Non c’è niente da fare, alla fine il vino campano ha due caratteristiche precise che lo segnano: la prima è la gioia del Piedirosso e della Falanghina, del Lacryma Christi e del Biancolella, dei vini di costa come della Coda di Volpe. Vini sinceri, unici, efficaci sul cibo, da bere in combriccola o spasati su un prato e sulla spiaggia. Poi c’è la magia autorevole dei grandi bianchi che invecchiano in modo straordinario e si reggono nel tempo molto meglio di Dorian Grey. Soprattutto Fiano, certo, ma anche Falanghina, Pallagrello, Coda di Volpe. L’altra sera alla Taverna del Capitano ho portato un po’ di bottiglie dimenticate negli anni in cantina. Sono saltati fuori bicchieri incredibili, capaci di reggere il confronto con qualsiasi altra zona del mondo per freschezza e complessità olfattiva, pienezza del frutto e mineralità. E se pensiamo a quello che costano, c’è solo a questo punto da pregare che i produttori non capiscano mai davvero cosa hanno in mano.
NOVA SERRA GRECO DI TUFO 2001 MASTROBERARDINO
Siccome al Sud siamo quello che siamo, ossia gli interpreti migliori della ubris degli dei, che poi è l’invidia degli uomini, quando l’azienda di Atripalda iniziò a commercializzare la linea vintage alcuni insinuarono che si trattasse di bianchi di annata. Col cavolo. Questa Magnum conservata da Mariella Caputo ha folgorato per la freschezza, la tenuta del colore, appena un giallo paglierino carico, la potenza nell’abbinamento al cibo. Una grandissimo vino!
VIGNA GIRAPOGGIO 2013 CILENTO DOP VERRONE
Il più giovane a tavola, ma quattro anni erano impensabili da bere sino a qualche tempo fa. Un frutto pieno, freschezza al palato, toni amari, valore di tenuta assoluto, lungo, ampio e complesso. La dimostrazione che anche il Fiano fuori dall’Irpinia regala sensazioni meravigliose.
FALANGHINA CAMPI FLEGREI 2011 CONTRADA SALANDRA
Ormai una certezza granitica nel panorama della produzione campana. Una Falanghina che con il tempo rilascia sentori di idrocarburi modulati dal frutto agrumato ancora integro. Al palato finezza ed eleganza, che non si impone ma esige attenzione. Buonissima e incredibile.

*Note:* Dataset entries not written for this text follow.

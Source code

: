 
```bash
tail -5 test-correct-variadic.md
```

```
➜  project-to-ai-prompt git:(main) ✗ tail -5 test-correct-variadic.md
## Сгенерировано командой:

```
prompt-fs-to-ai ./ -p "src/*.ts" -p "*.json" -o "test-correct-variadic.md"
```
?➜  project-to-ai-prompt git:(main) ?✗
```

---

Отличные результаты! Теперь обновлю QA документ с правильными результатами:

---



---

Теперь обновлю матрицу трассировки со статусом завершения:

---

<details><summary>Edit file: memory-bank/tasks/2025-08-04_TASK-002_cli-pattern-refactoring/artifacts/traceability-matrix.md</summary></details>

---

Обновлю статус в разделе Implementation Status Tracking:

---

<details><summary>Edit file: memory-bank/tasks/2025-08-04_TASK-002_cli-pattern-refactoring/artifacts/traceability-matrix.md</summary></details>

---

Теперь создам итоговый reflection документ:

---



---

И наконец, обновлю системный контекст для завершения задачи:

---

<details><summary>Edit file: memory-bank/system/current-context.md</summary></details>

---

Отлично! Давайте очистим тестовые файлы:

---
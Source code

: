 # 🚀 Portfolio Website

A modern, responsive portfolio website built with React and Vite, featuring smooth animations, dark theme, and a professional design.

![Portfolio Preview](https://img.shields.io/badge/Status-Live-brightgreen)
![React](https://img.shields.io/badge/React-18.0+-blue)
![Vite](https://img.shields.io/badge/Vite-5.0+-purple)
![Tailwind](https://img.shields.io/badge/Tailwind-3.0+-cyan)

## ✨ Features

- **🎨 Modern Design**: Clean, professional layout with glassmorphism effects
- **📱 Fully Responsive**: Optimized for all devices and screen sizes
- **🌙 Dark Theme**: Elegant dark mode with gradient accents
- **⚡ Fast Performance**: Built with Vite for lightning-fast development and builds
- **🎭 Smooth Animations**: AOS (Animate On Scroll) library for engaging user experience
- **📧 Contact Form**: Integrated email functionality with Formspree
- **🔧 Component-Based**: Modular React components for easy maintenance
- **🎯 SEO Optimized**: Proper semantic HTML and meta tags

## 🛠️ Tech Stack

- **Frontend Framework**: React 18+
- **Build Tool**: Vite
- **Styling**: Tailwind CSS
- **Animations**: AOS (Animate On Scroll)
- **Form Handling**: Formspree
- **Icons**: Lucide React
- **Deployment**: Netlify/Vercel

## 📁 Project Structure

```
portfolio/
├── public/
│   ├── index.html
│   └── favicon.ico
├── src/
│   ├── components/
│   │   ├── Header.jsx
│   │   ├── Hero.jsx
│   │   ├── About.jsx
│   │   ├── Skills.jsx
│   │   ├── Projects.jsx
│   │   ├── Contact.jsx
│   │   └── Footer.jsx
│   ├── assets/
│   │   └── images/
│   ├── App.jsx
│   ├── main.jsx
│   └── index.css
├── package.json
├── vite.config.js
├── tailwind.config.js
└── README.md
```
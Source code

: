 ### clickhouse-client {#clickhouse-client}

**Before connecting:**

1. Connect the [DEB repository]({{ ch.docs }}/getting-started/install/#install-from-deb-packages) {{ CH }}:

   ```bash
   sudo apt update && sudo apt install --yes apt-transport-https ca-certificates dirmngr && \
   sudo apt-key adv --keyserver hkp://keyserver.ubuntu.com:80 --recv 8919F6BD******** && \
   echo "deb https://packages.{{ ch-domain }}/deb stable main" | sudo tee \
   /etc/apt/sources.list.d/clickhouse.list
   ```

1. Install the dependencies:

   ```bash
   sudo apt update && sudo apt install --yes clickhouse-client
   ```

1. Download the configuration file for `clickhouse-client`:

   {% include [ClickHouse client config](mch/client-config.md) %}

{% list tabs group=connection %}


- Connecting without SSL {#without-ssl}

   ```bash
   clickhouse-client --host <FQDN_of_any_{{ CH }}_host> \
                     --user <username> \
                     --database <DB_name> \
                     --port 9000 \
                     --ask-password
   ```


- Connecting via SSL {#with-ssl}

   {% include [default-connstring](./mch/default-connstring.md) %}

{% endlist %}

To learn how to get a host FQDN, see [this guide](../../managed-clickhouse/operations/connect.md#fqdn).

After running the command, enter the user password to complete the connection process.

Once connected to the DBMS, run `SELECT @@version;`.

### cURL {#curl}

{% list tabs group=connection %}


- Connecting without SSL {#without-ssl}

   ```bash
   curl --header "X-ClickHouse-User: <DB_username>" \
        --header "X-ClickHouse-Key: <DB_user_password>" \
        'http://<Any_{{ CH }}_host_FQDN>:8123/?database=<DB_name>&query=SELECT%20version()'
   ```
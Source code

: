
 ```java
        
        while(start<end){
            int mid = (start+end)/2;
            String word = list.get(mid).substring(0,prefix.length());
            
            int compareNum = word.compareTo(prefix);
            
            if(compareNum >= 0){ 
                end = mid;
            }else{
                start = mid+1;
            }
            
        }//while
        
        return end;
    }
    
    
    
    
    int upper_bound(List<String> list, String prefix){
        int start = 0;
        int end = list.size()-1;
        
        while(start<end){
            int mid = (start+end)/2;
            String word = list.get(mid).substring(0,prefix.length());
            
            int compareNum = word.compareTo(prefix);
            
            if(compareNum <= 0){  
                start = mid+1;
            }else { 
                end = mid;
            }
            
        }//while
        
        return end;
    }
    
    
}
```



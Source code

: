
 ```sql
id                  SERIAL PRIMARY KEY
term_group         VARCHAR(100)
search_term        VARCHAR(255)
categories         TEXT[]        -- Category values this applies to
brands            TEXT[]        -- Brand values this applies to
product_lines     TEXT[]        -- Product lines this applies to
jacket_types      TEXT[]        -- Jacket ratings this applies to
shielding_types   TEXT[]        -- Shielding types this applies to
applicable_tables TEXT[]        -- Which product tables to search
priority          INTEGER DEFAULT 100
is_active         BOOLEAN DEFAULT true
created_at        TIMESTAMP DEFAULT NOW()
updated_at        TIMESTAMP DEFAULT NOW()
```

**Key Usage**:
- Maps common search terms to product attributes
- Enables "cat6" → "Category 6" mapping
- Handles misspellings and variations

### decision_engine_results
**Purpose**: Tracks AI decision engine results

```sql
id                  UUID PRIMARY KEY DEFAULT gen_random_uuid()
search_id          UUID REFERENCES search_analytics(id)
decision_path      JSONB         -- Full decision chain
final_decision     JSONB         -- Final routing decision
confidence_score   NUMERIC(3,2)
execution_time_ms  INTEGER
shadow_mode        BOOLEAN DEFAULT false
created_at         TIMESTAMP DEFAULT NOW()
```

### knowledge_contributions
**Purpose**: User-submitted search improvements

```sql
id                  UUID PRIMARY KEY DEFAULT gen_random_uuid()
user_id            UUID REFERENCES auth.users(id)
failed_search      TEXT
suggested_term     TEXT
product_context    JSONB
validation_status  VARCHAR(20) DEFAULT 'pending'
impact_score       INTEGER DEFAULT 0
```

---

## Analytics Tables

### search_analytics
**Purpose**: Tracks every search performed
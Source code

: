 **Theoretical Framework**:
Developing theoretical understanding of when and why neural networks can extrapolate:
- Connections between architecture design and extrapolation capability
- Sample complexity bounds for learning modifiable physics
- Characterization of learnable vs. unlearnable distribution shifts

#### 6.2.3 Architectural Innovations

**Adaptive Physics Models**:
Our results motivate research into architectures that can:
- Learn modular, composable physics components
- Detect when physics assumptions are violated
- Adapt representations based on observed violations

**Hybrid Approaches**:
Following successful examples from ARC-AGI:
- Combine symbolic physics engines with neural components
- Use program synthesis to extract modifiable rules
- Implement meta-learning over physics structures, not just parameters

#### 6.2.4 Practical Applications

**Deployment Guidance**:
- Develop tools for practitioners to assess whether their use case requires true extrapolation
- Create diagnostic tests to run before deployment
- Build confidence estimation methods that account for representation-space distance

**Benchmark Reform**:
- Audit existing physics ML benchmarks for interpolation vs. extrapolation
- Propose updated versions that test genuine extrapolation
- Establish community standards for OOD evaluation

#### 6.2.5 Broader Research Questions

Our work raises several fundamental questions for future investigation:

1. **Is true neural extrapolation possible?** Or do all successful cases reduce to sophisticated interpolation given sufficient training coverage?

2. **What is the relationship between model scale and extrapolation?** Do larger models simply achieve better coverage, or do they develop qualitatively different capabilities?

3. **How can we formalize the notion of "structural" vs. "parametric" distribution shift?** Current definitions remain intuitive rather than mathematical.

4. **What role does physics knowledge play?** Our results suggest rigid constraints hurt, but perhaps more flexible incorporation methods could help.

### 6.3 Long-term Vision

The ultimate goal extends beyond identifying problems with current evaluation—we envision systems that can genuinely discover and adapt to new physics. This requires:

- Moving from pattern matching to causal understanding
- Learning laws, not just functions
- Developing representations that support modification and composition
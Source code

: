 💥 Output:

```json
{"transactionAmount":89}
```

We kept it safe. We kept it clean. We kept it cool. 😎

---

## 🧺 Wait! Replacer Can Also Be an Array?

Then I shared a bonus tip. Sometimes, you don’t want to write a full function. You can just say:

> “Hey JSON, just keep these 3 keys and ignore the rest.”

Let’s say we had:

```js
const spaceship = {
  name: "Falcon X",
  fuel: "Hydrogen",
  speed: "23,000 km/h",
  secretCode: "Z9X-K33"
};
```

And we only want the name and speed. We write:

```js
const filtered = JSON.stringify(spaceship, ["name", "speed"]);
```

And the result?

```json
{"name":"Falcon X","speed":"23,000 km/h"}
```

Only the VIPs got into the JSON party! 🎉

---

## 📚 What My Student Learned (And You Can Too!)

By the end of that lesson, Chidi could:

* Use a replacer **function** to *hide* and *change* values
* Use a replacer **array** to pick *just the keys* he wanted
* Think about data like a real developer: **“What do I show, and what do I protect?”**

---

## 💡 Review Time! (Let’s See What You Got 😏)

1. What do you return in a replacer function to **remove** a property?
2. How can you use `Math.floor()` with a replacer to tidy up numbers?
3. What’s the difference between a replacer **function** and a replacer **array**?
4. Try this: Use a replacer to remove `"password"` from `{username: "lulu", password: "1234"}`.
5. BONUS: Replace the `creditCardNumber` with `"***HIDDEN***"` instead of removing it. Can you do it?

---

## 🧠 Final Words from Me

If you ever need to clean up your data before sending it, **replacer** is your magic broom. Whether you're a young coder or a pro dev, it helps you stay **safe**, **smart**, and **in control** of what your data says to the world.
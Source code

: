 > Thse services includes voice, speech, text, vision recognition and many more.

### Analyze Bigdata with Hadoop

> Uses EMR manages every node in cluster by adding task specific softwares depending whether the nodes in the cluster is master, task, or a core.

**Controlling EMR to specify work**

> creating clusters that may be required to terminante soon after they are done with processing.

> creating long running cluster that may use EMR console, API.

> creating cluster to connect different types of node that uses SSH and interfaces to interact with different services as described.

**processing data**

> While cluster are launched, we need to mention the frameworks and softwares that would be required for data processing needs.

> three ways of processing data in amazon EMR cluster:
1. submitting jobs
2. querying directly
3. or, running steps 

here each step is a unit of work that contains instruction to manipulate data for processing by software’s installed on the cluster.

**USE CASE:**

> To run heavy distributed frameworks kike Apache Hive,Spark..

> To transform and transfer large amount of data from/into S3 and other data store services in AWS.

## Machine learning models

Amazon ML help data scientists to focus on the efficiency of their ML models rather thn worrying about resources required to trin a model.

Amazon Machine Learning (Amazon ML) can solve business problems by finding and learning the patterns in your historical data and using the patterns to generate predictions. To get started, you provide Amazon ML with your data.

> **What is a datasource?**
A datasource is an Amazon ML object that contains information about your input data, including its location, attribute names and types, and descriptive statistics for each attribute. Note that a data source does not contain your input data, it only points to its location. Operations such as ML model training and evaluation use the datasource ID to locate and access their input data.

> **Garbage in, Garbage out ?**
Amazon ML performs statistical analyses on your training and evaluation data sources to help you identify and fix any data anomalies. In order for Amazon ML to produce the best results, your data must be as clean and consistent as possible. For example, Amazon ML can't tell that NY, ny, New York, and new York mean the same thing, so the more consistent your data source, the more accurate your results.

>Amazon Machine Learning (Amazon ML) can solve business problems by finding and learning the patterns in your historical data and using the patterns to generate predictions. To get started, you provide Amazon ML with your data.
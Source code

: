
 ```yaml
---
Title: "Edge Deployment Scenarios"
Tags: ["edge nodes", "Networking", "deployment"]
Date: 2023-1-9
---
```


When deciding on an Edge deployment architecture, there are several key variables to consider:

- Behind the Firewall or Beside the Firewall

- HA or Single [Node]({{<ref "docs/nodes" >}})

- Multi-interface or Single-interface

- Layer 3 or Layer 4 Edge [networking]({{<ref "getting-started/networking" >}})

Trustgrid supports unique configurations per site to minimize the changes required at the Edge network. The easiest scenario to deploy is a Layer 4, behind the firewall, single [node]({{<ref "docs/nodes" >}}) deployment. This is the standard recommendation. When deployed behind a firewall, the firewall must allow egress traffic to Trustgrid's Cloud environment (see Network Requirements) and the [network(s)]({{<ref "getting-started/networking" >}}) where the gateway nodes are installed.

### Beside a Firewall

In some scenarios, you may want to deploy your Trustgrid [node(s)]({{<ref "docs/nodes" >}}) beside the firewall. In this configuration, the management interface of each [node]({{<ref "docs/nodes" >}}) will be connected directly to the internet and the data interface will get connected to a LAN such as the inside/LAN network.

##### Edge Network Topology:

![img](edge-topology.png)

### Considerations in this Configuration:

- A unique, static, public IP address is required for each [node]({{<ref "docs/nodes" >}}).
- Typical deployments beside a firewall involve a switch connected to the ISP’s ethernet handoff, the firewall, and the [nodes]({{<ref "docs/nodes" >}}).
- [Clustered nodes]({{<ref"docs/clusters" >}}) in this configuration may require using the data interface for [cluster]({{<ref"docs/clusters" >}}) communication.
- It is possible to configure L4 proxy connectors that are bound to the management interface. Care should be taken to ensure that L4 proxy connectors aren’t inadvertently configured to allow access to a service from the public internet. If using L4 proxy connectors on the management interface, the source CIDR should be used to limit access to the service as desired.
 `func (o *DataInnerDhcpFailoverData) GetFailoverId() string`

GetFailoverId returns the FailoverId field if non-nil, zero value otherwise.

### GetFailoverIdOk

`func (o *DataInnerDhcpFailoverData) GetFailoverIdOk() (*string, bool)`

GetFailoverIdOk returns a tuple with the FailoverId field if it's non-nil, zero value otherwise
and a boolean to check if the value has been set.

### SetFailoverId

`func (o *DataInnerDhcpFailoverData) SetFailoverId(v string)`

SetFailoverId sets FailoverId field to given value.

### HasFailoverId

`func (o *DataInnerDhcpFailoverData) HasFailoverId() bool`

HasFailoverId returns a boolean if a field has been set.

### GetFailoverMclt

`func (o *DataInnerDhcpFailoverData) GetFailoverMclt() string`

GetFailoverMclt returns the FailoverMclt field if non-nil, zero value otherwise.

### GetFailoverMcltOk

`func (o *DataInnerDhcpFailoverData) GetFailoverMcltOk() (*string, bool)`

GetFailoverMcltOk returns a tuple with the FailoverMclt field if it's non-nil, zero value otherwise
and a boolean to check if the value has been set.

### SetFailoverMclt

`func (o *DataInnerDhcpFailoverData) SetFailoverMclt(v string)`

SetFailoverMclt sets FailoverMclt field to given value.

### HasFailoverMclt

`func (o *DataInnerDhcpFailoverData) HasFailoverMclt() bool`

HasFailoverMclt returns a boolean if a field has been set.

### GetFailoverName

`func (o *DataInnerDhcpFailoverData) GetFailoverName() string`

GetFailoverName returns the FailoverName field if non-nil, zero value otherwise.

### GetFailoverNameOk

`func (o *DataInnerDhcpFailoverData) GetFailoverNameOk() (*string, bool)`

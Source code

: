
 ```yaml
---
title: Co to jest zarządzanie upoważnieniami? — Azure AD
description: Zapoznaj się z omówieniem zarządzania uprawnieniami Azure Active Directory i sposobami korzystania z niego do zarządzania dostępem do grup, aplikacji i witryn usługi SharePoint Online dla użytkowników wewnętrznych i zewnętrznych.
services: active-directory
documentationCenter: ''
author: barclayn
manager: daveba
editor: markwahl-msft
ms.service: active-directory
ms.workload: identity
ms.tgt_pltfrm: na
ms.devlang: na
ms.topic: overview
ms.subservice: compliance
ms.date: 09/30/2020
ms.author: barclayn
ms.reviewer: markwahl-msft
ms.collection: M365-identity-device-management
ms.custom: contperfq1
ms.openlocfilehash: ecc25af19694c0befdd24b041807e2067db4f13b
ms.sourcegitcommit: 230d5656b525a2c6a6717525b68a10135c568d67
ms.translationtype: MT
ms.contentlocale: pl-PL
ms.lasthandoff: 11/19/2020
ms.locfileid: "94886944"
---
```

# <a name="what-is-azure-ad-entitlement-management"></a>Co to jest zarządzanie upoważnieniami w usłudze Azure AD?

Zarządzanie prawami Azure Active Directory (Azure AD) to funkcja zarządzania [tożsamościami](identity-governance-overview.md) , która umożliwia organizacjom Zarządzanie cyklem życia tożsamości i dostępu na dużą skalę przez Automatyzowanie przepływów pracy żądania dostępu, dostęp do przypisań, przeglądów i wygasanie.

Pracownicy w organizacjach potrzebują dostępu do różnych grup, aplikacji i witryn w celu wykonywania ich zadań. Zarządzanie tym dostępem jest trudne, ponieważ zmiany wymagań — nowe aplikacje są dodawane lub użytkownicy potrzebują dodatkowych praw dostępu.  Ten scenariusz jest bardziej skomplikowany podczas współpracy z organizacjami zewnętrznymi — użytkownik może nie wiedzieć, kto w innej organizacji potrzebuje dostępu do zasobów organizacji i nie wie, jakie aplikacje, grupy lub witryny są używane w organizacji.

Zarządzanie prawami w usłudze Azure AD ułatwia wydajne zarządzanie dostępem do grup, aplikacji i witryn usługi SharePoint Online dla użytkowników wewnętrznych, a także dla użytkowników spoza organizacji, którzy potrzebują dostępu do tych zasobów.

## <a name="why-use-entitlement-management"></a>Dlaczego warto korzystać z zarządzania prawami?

GRECO DI TUFO 2012 FONZONE
Ed ecco la prova della potenza dei bianchi campani. Un vino pensato per l’annata, ossia da consumare nel 2013, che dopo quattro anni conserva tutta la rusticità del Greco che tende a riprendersi il colore carico. Grande freschezza, sentori di cedro candito e di pasticceria, noté fumé a gogo e via con il vento.
FIANO DI AVELLINO 2009 MARSELLA
Vabbé, se trovate un Marsella stanco fatemi un fischio perché è un evento. Un campione che sembra uscito adesso dalla vasca, con le sue caratteristiche note fumé e di fungo, lungo, ampio, complesso, potente al palato, ancora in cerca del suo equilibrio. Un vino fuoriclasse e nessuno credeva che non conoscesse legno.
FALANGHINA TABURNO DOC 2009 FONTANAVECCHIA
Anche in questo caso una realtà ormai consolidata come dimostra la famosa 2001 di Libero Rillo. Qui parliamo di un bianco base che ha ancora tanta acidità da spendere e da rimporre. Sicuramente più monocorde del Fiano, ma in ogni caso una beva eccezionale sulla pasta con i carciofi.
PIETRAINCATENATA 2004 FIANO PAESTUM IGT MAFFINI
Spaventoso, ammaliante. Bevuto da Nonna Sceppa, ha conquistato il parterre di cuochi venuti da tutto il mondo per le Strade della Mozzarella.
CONCLUSIONI
In Campania come in tutte le regioni italiane si fanno grandi vini. Ma se i produttori di bianco punteranno decisi sull’invecchiamento in questo segmento pochi potranno competere e le bottiglie si potranno apprezzare restituendo reddito ad una viticoltura che raramente supera i 70 quintali per ettaro, spesso praticata in zone eroiche, ricca di manualità che gode della magnificenza dei vulcani.